# Step 1 - Create Workspace and prepare training data

In [None]:
import os
import numpy as np
import pandas as pd
from sklearn import linear_model 
from sklearn.externals import joblib
from sklearn.preprocessing import StandardScaler
from sklearn.metrics import accuracy_score
from sklearn.model_selection import train_test_split
import azureml
from azureml.core import Run
from azureml.core import Workspace
from azureml.core.run import Run
from azureml.core.experiment import Experiment
from azureml.train.automl import AutoMLConfig
from azureml.data.azure_storage_datastore import AzureBlobDatastore
from azureml.core import Dataset
import pickle

# Verify AML SDK Installed
# view version history at https://pypi.org/project/azureml-sdk/#history 
print("SDK Version:", azureml.core.VERSION)

## Create a workspace

In [None]:
# Provide the Subscription ID of your existing Azure subscription
subscription_id = "xxx-xxx-xxx"

# Provide values for the Resource Group and Workspace that will be created
resource_group = "service-labs"
workspace_name = "service-labs-ws"
workspace_region = 'eastus'  # eastus, westcentralus, southeastasia, australiaeast, westeurope

In [None]:
# By using the exist_ok param, if the worskpace already exists we get a reference to the existing workspace
ws = Workspace.create(
    name = workspace_name,
    subscription_id = subscription_id,
    resource_group = resource_group, 
    location = workspace_region,
    exist_ok = True)

print("Workspace Provisioning complete.")
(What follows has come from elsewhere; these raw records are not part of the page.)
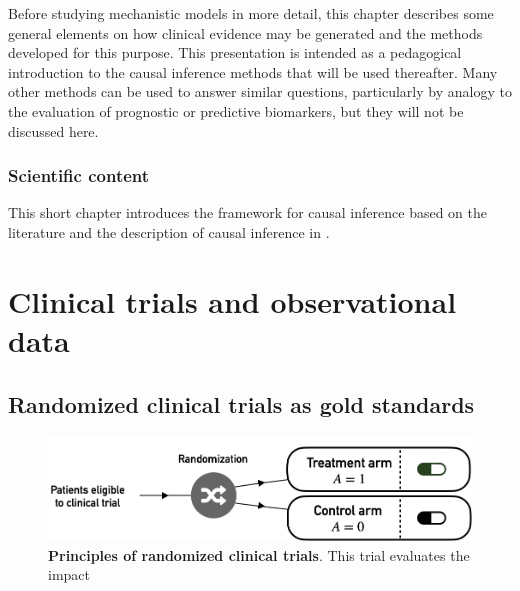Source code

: \documentclass[a4paper,12pt,twoside,onecolumn,openright,final,oldfontcommands]{memoir}
\let\BeginKnitrBlock\begin \let\EndKnitrBlock\end
\begin{document}
Before studying mechanistic models in more detail, this chapter
describes some general elements on how clinical evidence may be
generated and the methods developed for this purpose. This presentation
is intended as a pedagogical introduction to the causal inference
methods that will be used thereafter. Many other methods can be used to
answer similar questions, particularly by analogy to the evaluation of
prognostic or predictive biomarkers, but they will not be discussed
here.

\BeginKnitrBlock{summarybox}
\subsubsection*{Scientific content}\label{scientific-content-5}

This short chapter introduces the framework for causal inference based
on the literature and the description of causal inference in
\citet{beal2020causal}.
\EndKnitrBlock{summarybox}

\newcommand{\indep}{\perp \!\!\! \perp}

\section{Clinical trials and observational
data}\label{clinical-trials-and-observational-data}

\subsection{Randomized clinical trials as gold
standards}\label{randomized-clinical-trials-as-gold-standards}

\begin{figure}

{\centering \includegraphics[width=0.9\linewidth]{fig/trials} 

}

\caption[Bimodality criteria and their combinations]{\textbf{Principles of randomized clinical trials}.
This trial evaluates the impact}\label{fig:trials}
\end{figure}
\end{document}
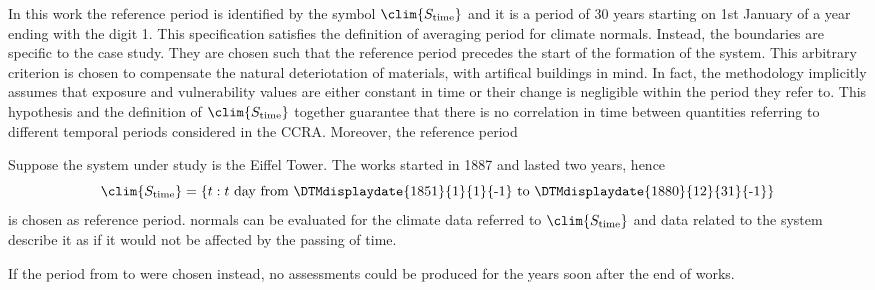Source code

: In this work the reference period is identified by the symbol $\clim{S_\text{time}}$ and it is a period of 30 years starting on 1st January of a year ending with the digit 1. This specification satisfies the definition of averaging period for climate \glspl{normal}.
Instead, the boundaries are specific to the case study. They are chosen such that the reference period precedes the start of the formation of the system. This arbitrary criterion is chosen to compensate the natural deteriotation of materials, with artifical buildings in mind. In fact, the methodology implicitly assumes that exposure and vulnerability values are either constant in time or their change is negligible within the period they refer to. This hypothesis and the definition of $\clim{S_\text{time}}$ together guarantee that there is no correlation in time between quantities referring to different temporal periods considered in the \gls{CCRA}. Moreover, the reference period 
\begin{example}
  Suppose the system under study is the Eiffel Tower. The works started in 1887 and lasted two years, hence
  \begin{equation*}
    \clim{S_\text{time}} = \{ t : \text{$t$ day from \DTMdisplaydate{1851}{1}{1}{-1} to \DTMdisplaydate{1880}{12}{31}{-1}} \}
  \end{equation*}
  is chosen as reference period. \Glspl{normal} can be evaluated for the climate data referred to $\clim{S_\text{time}}$ and data related to the system describe it as if it would not be affected by the passing of time.
  
  If the period from  to  were chosen instead, no assessments could be produced for the years soon after the end of works.
\end{example}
## Create Azure Machine Learning TabularDataset

Upload the training data to the default workspace datastore which is backed by the Azure blob storage. Next, using the training data saved in the default workspace datastore, we will create an unregistered TabularDataset pointing to the path in the datastore. This dataset reference, will allow us to seamlessly access the training data during model training without worrying about connection strings or data paths.

In [None]:
# check current working directory
print("Current working directory is ", os.path.abspath(os.path.curdir))

# upload training dataset to default workspace datastore
datastore = ws.get_default_datastore()
datastore.upload_files(files = ['./data/UsedCars_Affordability.csv'],
                       target_path = 'train-dataset/tabular/',
                       overwrite = True,
                       show_progress = True)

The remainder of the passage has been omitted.